### [What the task asks]
Reproduce each record exactly.

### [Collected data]

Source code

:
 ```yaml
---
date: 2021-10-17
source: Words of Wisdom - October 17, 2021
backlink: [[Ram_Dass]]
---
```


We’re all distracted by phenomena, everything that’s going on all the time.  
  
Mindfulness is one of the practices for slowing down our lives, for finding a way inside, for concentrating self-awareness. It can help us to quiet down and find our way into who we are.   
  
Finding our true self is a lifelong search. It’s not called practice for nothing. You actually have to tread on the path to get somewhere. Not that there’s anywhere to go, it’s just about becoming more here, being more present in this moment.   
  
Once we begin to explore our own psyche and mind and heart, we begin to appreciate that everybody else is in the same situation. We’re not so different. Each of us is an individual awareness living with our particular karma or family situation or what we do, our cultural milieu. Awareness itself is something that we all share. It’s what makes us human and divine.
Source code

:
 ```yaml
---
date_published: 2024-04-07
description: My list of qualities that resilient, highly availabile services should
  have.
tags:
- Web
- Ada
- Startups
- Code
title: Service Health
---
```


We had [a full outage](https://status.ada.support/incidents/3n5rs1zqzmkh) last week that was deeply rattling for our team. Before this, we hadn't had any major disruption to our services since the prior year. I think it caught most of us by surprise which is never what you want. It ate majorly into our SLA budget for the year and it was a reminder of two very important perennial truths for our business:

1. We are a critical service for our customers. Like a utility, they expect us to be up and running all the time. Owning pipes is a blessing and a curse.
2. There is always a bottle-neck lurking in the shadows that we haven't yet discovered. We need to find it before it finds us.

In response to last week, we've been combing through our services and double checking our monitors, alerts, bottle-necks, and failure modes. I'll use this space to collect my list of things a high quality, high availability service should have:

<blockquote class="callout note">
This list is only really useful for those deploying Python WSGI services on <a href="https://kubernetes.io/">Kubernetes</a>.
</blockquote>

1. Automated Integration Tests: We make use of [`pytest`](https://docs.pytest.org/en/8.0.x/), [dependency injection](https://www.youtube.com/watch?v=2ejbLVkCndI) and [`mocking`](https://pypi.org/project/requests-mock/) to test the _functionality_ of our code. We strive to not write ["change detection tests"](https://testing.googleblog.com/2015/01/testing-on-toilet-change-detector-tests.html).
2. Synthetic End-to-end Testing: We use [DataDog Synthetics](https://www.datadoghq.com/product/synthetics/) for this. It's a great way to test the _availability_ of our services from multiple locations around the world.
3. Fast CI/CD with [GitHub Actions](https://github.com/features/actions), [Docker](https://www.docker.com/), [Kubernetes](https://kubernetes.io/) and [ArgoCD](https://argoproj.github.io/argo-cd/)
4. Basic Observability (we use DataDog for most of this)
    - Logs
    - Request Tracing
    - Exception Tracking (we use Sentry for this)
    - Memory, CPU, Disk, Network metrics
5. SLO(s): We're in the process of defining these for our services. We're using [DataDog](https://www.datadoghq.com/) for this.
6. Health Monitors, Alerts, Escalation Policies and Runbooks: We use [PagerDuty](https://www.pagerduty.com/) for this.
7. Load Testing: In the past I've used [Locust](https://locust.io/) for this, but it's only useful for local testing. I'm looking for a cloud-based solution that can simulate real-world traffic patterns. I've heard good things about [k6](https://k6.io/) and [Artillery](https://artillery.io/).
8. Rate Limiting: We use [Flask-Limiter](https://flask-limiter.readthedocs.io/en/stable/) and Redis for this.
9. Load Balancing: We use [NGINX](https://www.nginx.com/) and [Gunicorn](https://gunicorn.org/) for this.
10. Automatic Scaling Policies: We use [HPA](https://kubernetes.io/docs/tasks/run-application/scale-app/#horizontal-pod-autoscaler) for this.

### [Solution to this task]
Source code

:
 ```yaml
---
date: 2021-10-17
source: Words of Wisdom - October 17, 2021
backlink: [[Ram_Dass]]
---
```


We’re all distracted by phenomena, everything that’s going on all the time.  
  
Mindfulness is one of the practices for slowing down our lives, for finding a way inside, for concentrating self-awareness. It can help us to quiet down and find our way into who we are.   
  
Finding our true self is a lifelong search. It’s not called practice for nothing. You actually have to tread on the path to get somewhere. Not that there’s anywhere to go, it’s just about becoming more here, being more present in this moment.   
  
Once we begin to explore our own psyche and mind and heart, we begin to appreciate that everybody else is in the same situation. We’re not so different. Each of us is an individual awareness living with our particular karma or family situation or what we do, our cultural milieu. Awareness itself is something that we all share. It’s what makes us human and divine.
Source code

:
 ```yaml
---
date_published: 2024-04-07
description: My list of qualities that resilient, highly availabile services should
  have.
tags:
- Web
- Ada
- Startups
- Code
title: Service Health
---
```


We had [a full outage](https://status.ada.support/incidents/3n5rs1zqzmkh) last week that was deeply rattling for our team. Before this, we hadn't had any major disruption to our services since the prior year. I think it caught most of us by surprise which is never what you want. It ate majorly into our SLA budget for the year and it was a reminder of two very important perennial truths for our business:

1. We are a critical service for our customers. Like a utility, they expect us to be up and running all the time. Owning pipes is a blessing and a curse.
2. There is always a bottle-neck lurking in the shadows that we haven't yet discovered. We need to find it before it finds us.

In response to last week, we've been combing through our services and double checking our monitors, alerts, bottle-necks, and failure modes. I'll use this space to collect my list of things a high quality, high availability service should have:

<blockquote class="callout note">
This list is only really useful for those deploying Python WSGI services on <a href="https://kubernetes.io/">Kubernetes</a>.
</blockquote>

1. Automated Integration Tests: We make use of [`pytest`](https://docs.pytest.org/en/8.0.x/), [dependency injection](https://www.youtube.com/watch?v=2ejbLVkCndI) and [`mocking`](https://pypi.org/project/requests-mock/) to test the _functionality_ of our code. We strive to not write ["change detection tests"](https://testing.googleblog.com/2015/01/testing-on-toilet-change-detector-tests.html).
2. Synthetic End-to-end Testing: We use [DataDog Synthetics](https://www.datadoghq.com/product/synthetics/) for this. It's a great way to test the _availability_ of our services from multiple locations around the world.
3. Fast CI/CD with [GitHub Actions](https://github.com/features/actions), [Docker](https://www.docker.com/), [Kubernetes](https://kubernetes.io/) and [ArgoCD](https://argoproj.github.io/argo-cd/)
4. Basic Observability (we use DataDog for most of this)
    - Logs
    - Request Tracing
    - Exception Tracking (we use Sentry for this)
    - Memory, CPU, Disk, Network metrics
5. SLO(s): We're in the process of defining these for our services. We're using [DataDog](https://www.datadoghq.com/) for this.
6. Health Monitors, Alerts, Escalation Policies and Runbooks: We use [PagerDuty](https://www.pagerduty.com/) for this.
7. Load Testing: In the past I've used [Locust](https://locust.io/) for this, but it's only useful for local testing. I'm looking for a cloud-based solution that can simulate real-world traffic patterns. I've heard good things about [k6](https://k6.io/) and [Artillery](https://artillery.io/).
8. Rate Limiting: We use [Flask-Limiter](https://flask-limiter.readthedocs.io/en/stable/) and Redis for this.
9. Load Balancing: We use [NGINX](https://www.nginx.com/) and [Gunicorn](https://gunicorn.org/) for this.
10. Automatic Scaling Policies: We use [HPA](https://kubernetes.io/docs/tasks/run-application/scale-app/#horizontal-pod-autoscaler) for this.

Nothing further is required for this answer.